The Open Database of Greenhouses (ODG)

Detailed information for 2023/2024

Status:

Active

Frequency:

Occasional

Record number:

5443

For the purpose of exploring open data for official statistics and to support research, planning, policy across various domains, the Data Exploration and Integration Lab (DEIL) undertook a project to create an accessible and harmonized database of walking infrastructure within Canada.

Data release - August 18, 2025

Description

The Open Database of Greenhouses (ODG) is a collection of digitized greenhouses and their locations across Canada and is made available under the Open Government Licence - Canada.

The ODG is a derivative product of open data that leverages high and medium resolution earth observation imagery available from various sources, such as open data portals, partnerships, and agreements, which are controlled by municipal or provincial governments or were provided by companies that hold an existing National Standing Offer with the Federal Government, or International Space Agencies. This project uses leading-edge methods, data integration and advanced technologies in an effort to reduce the response burden on agricultural operators. As part of these efforts, the ODG is used as a tool for new technologies created to automate the collection of greenhouse data across Canada.
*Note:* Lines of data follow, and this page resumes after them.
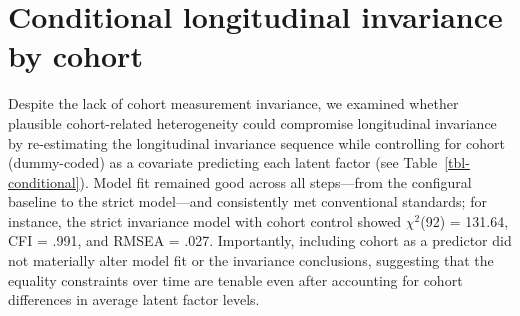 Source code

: \documentclass[
  12pt,
]{article}
\begin{document}
\begin{table}

\caption{\label{tbl-lavtestcohort}Sources of misfit in longitudinal
invariance}


\end{table}%

\newpage{}

\section{Conditional longitudinal invariance by
cohort}\label{conditional-longitudinal-invariance-by-cohort}

Despite the lack of cohort measurement invariance, we examined whether
plausible cohort-related heterogeneity could compromise longitudinal
invariance by re-estimating the longitudinal invariance sequence while
controlling for cohort (dummy-coded) as a covariate predicting each
latent factor (see Table~\ref{tbl-conditional}). Model fit remained good
across all steps---from the configural baseline to the strict
model---and consistently met conventional standards; for instance, the
strict invariance model with cohort control showed \(\chi^2\)(92) =
131.64, CFI = .991, and RMSEA = .027. Importantly, including cohort as a
predictor did not materially alter model fit or the invariance
conclusions, suggesting that the equality constraints over time are
tenable even after accounting for cohort differences in average latent
factor levels.
\end{document}
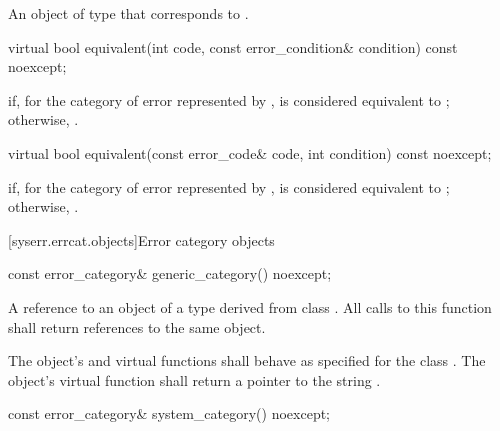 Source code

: \begin{itemdescr}
\pnum
\returns An object of type  that corresponds to .
\end{itemdescr}

%
\begin{itemdecl}
virtual bool equivalent(int code, const error_condition& condition) const noexcept;
\end{itemdecl}

\begin{itemdescr}
\pnum
\returns {} if, for the category of error represented by ,  is considered equivalent to ; otherwise, .
\end{itemdescr}

%
\begin{itemdecl}
virtual bool equivalent(const error_code& code, int condition) const noexcept;
\end{itemdecl}

\begin{itemdescr}
\pnum
\returns {} if, for the category of error represented by ,  is considered equivalent to ; otherwise, .
\end{itemdescr}

[syserr.errcat.objects]{Error category objects}

%
\begin{itemdecl}
const error_category& generic_category() noexcept;
\end{itemdecl}

\begin{itemdescr}
\pnum
\returns A reference to an object of a type derived from class .
All calls to this function shall return references to the same object.

\pnum
\remarks The object's  and  virtual functions shall behave as specified for the class . The object's  virtual function shall return a pointer to the string .
\end{itemdescr}

%
\begin{itemdecl}
const error_category& system_category() noexcept;
\end{itemdecl}

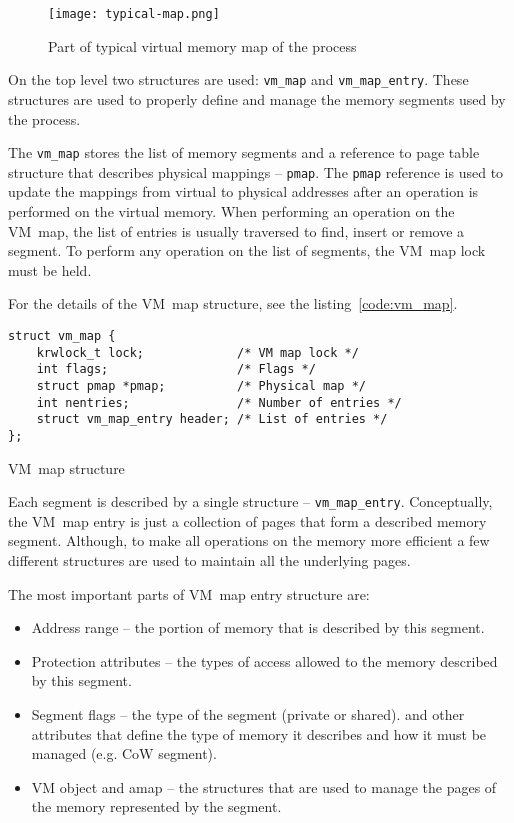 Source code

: \begin{figure}
  \centering
  \texttt{[image: typical-map.png]}
  \caption{Part of typical virtual memory map of the process}
  \label{img:typical-vm-map}
\end{figure}

On the top level two structures are used: \texttt{vm_map} and \texttt{vm_map_entry}.
These structures are used to properly define and manage the memory segments used by the process.

The \texttt{vm_map} stores the list of memory segments and a reference to page table structure that describes physical mappings -- \texttt{pmap}.
The \texttt{pmap} reference is used to update the mappings from virtual to physical addresses after an operation is performed on the virtual memory.
When performing an operation on the VM~map, the list of entries is usually traversed to find, insert or remove a segment.
To perform any operation on the list of segments, the VM~map lock must be held.

For the details of the VM~map structure, see the listing~\ref{code:vm_map}.

\begin{listing}
  \begin{verbatim}
struct vm_map {
    krwlock_t lock;             /* VM map lock */
    int flags;                  /* Flags */
    struct pmap *pmap;          /* Physical map */
    int nentries;               /* Number of entries */
    struct vm_map_entry header; /* List of entries */
};
  \end{verbatim}
  \caption{VM~map structure}
  \label{code:vm_map}
\end{listing}

Each segment is described by a single structure -- \texttt{vm_map_entry}.
Conceptually, the VM~map entry is just a collection of pages that form a described memory segment.
Although, to make all operations on the memory more efficient a few different structures are used to maintain all the underlying pages.

The most important parts of VM~map entry structure are:

\begin{itemize}
  \item Address range -- the portion of memory that is described by this segment.
  \item Protection attributes -- the types of access allowed to the memory described by this segment.
  \item Segment flags -- the type of the segment (private or shared).
    and other attributes that define the type of memory it describes and how it must be managed (e.g. CoW segment).
  \item VM object and amap -- the structures that are used to manage the pages of the memory represented by the segment.
\end{itemize}

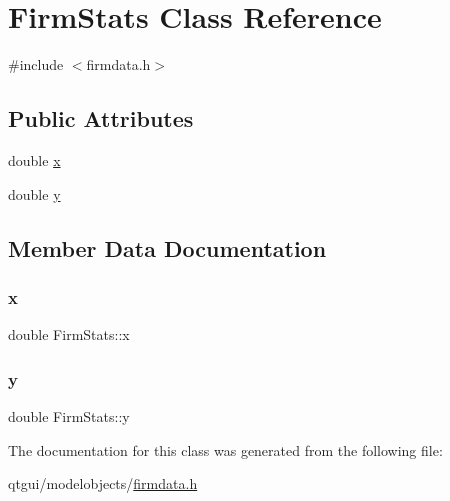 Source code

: \hypertarget{class_firm_stats}{}\section{Firm\+Stats Class Reference}
\label{class_firm_stats}


{\ttfamily \#include $<$firmdata.\+h$>$}

\subsection*{Public Attributes}
\begin{DoxyCompactItemize}
\item 
double \mbox{\hyperlink{class_firm_stats_aa37fbd6ad1265400571b555781d37dd5}{x}}
\item 
double \mbox{\hyperlink{class_firm_stats_ac0b5cececece62a671e5b34b12431367}{y}}
\end{DoxyCompactItemize}


\subsection{Member Data Documentation}
\mbox{\label{class_firm_stats_aa37fbd6ad1265400571b555781d37dd5}} 
\subsubsection{\texorpdfstring{x}{x}}
{\footnotesize\ttfamily double Firm\+Stats\+::x}

\mbox{\label{class_firm_stats_ac0b5cececece62a671e5b34b12431367}} 
\subsubsection{\texorpdfstring{y}{y}}
{\footnotesize\ttfamily double Firm\+Stats\+::y}



The documentation for this class was generated from the following file\+:\begin{DoxyCompactItemize}
\item 
qtgui/modelobjects/\mbox{\hyperlink{firmdata_8h}{firmdata.\+h}}\end{DoxyCompactItemize}
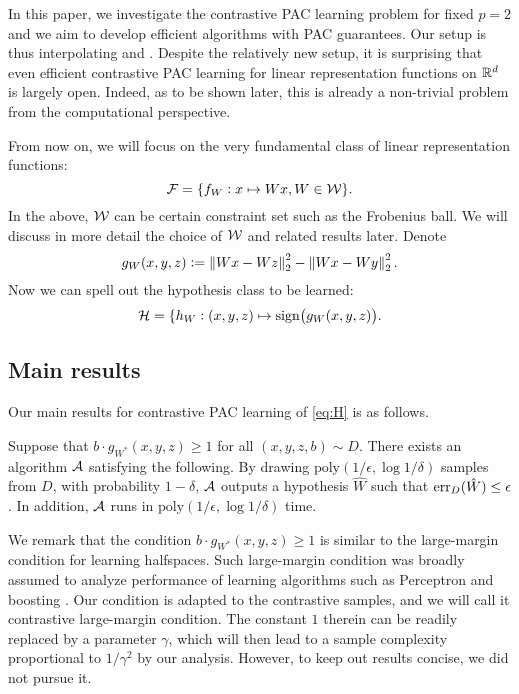 In this paper, we investigate the contrastive PAC learning problem for fixed $p = 2$ and we aim to develop efficient algorithms with PAC guarantees. Our setup is thus interpolating \citet{arora2019contrastive} and \citet{alon2024contrastive}. Despite the relatively new setup, it is surprising that even efficient contrastive PAC learning for linear representation functions on $\mathbb{R}^d$ is largely open. Indeed, as to be shown later, this is already a non-trivial problem from the computational perspective.

From now on, we will focus on the very fundamental class of linear representation functions:
\begin{equation}\label{eq:F}
\mathcal{F} = \{f_W: x \mapsto W x, W \in \mathcal{W}\}.
\end{equation}
In the above, $\mathcal{W}$ can be certain constraint set such as the Frobenius ball. We will discuss in more detail the choice of $\mathcal{W}$ and related results later. Denote
\begin{equation}\label{eq:g}
g_W(x, y, z) := \left\lVert Wx - Wz \right\rVert_{2}^2 - \left\lVert Wx - Wy \right\rVert_{2}^2.
\end{equation}
 Now we can spell out the hypothesis class to be learned:
\begin{equation}\label{eq:H}
\mathcal{H} = \{ h_W: (x, y, z) \mapsto \mathrm{sign}\big( g_W(x, y, z) \big).
\end{equation}

\subsection{Main results}

Our main results for contrastive PAC learning of \eqref{eq:H} is as follows.

\begin{theorem}\label{thm:main-informal}
Suppose that $b \cdot g_{W^*}(x, y, z) \geq 1$ for all $(x, y, z, b) \sim D$. There exists an algorithm $\mathcal{A}$ satisfying the following. By drawing $\mathrm{poly}(1/\epsilon, \log1/\delta)$ samples from $D$, with probability $1-\delta$, $\mathcal{A}$ outputs a hypothesis $\hat{W}$ such that $\mathrm{err}_D(\hat{W}) \leq \epsilon$. In addition, $\mathcal{A}$ runs in $\mathrm{poly}(1/\epsilon, \log1/\delta)$ time.
\end{theorem}

We remark that the condition $b \cdot g_{W^*}(x, y, z) \geq 1$ is similar to the large-margin condition for learning halfspaces. Such large-margin condition was broadly assumed to analyze performance of learning algorithms such as Perceptron \citep{rosenblatt1958perceptron} and boosting \citep{schapire2012boosting}. Our condition is adapted to the contrastive samples, and we will call it contrastive large-margin condition. The constant $1$ therein can be readily replaced by a parameter $\gamma$, which will then lead to a sample complexity proportional to $1/\gamma^2$ by our analysis. However, to keep out results concise, we did not pursue it.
Reference period: The reference period for these data varies. For more information on the reference period for a specific dataset , please consult the metadata documentation.

Collection period: May through October of the year for the reference period 2021-2024

Subjects

  • Agriculture and food (formerly Agriculture)
  • Crops and horticulture

Data sources and methodology

Target population

Statistics Canada defines a greenhouse and greenhouse productsFootnote4 as a space for growing seedlings, potted plants, bedding plants, cuttings and other propagating material, vegetables and fruit grown for sale in a permanent, artificially heated enclosed structure made of plastic, plexiglass, poly-film or glass.

As a result of this definition, additional buildings which do not fit into the greenhouse definition, as outlined above, can possibly be included in the dataset based on their common visual characteristics. The database does not include linkages to business information, which would differentiate agricultural versus non-agricultural facilities.

Minimal editing and validation are done to the shape of buildings through methods of digitization and automated machine-learning in instances where validation of buildings captured in the database have similar visual characteristics. The dataset identifies greenhouses without distinguishing their type, the crops grown inside, or any features that could aid in their classification. The database does not include linkages to business information or refer to Statistics Canada surveys, business registers, taxation data or other sources. This ensures the database to maintain an open database component.

Instrument design

This methodology type does not apply to this statistical program.

Sampling

This methodology does not apply.

Data sources

Responding to this survey is voluntary.

Data are collected from other Statistics Canada surveys and/or other sources.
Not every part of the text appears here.